Abstract
Purpose:
To evaluate the efficacy of a dexamethasone intravitreal implant in combination with intravitreal anti-vascular endothelial growth factor (VEGF) agents for treatment-resistant neovascular age-related macular degeneration (nvAMD).
Methods:
This study was designed as a single-center, retrospective interventional case series. Consecutive patients with treatment-resistant nvAMD underwent simultaneous combined injection of anti-VEGF agent and dexamethasone intravitreal implant. Eighteen patients with mean age of 81.5 years were included.

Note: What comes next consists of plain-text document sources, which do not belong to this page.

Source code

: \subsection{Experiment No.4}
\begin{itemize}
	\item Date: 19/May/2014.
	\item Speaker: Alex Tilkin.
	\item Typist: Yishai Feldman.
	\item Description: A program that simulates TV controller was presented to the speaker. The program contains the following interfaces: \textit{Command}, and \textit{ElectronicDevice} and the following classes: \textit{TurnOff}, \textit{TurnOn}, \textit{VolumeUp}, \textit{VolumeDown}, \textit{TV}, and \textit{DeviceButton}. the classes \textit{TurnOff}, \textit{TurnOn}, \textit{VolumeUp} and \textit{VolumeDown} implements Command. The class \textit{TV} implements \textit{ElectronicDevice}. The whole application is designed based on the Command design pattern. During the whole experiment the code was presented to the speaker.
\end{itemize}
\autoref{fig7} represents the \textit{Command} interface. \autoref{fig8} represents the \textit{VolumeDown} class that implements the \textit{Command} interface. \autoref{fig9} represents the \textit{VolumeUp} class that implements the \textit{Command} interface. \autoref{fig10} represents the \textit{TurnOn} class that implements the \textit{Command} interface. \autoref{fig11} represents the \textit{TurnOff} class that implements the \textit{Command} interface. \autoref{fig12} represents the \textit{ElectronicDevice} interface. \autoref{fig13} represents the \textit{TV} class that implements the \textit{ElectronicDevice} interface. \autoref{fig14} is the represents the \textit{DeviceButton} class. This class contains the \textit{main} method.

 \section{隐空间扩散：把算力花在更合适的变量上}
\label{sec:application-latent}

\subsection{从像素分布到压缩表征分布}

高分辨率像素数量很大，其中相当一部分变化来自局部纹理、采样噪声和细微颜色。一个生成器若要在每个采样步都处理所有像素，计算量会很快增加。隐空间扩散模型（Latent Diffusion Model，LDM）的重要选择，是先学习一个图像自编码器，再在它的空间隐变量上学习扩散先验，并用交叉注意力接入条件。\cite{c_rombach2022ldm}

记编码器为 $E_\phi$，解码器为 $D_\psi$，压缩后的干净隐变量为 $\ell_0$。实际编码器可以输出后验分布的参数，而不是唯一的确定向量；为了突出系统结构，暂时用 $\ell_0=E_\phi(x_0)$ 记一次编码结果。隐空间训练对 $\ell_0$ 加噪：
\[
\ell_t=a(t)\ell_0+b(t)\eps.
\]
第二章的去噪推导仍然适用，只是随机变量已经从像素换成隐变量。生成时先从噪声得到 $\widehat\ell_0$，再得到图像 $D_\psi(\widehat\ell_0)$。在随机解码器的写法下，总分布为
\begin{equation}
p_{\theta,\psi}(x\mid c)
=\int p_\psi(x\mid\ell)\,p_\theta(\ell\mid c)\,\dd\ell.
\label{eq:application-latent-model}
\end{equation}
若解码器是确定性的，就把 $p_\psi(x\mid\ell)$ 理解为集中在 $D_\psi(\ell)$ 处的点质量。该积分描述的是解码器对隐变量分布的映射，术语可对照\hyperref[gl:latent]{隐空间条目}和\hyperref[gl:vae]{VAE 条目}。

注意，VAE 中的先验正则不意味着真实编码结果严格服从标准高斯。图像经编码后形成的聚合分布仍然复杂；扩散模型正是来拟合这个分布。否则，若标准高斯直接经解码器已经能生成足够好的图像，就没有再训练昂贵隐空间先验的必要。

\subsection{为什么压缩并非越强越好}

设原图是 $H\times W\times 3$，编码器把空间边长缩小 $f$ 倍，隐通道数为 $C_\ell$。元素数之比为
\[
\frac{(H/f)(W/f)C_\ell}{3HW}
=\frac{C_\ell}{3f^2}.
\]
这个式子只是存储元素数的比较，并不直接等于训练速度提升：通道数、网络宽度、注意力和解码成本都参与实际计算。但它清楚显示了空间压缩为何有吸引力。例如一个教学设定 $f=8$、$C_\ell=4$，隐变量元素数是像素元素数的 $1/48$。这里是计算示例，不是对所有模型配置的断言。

Patients received an average of 26.3 anti-VEGF injections before dual therapy, with a mean follow-up of 8.2 months after dual therapy.
Results:
Dual therapy produced a significant mean decrease in central foveal thickness (126.3 μm), compared to a mean increase in 29.9 μm when treated with anti-VEGF monotherapy (P = .0017). Patients also had a mean decrease in macular cube volume of −0.85 mm3 with dual therapy compared to anti-VEGF monotherapy (P = .0014). There was a moderate correlation between the number of prior anti-VEGF injections and the magnitude of anatomic response, suggesting that shorter disease duration may positively influence response to combined treatment. Although there was a slight trend toward improved mean visual acuity after dual therapy, these differences did not reach statistical significance. Nevertheless, with combination treatment, 33% of patients gained 1 or more lines of vision. Dual therapy resulted in a significantly lower number of required anti-VEGF injections (4.25 vs 5.33) and an increase in the anti-VEGF injection-free interval to 1.41 months from 1.12 months during the 6 months following dual therapy compared to the same interval before dual therapy. Dual therapy was well tolerated; 2 eyes developed mild intraocular pressure elevation effectively managed with topical therapy and 1 patient developed worsening cataract.
Conclusions:
Combined treatment of anti-VEGF with dexamethasone intravitreal implant is a viable alternative for treatment-resistant nvAMD and may reduce treatment burden. Earlier treatment with dual therapy may be beneficial to maximize anatomic and visual outcomes in these patients.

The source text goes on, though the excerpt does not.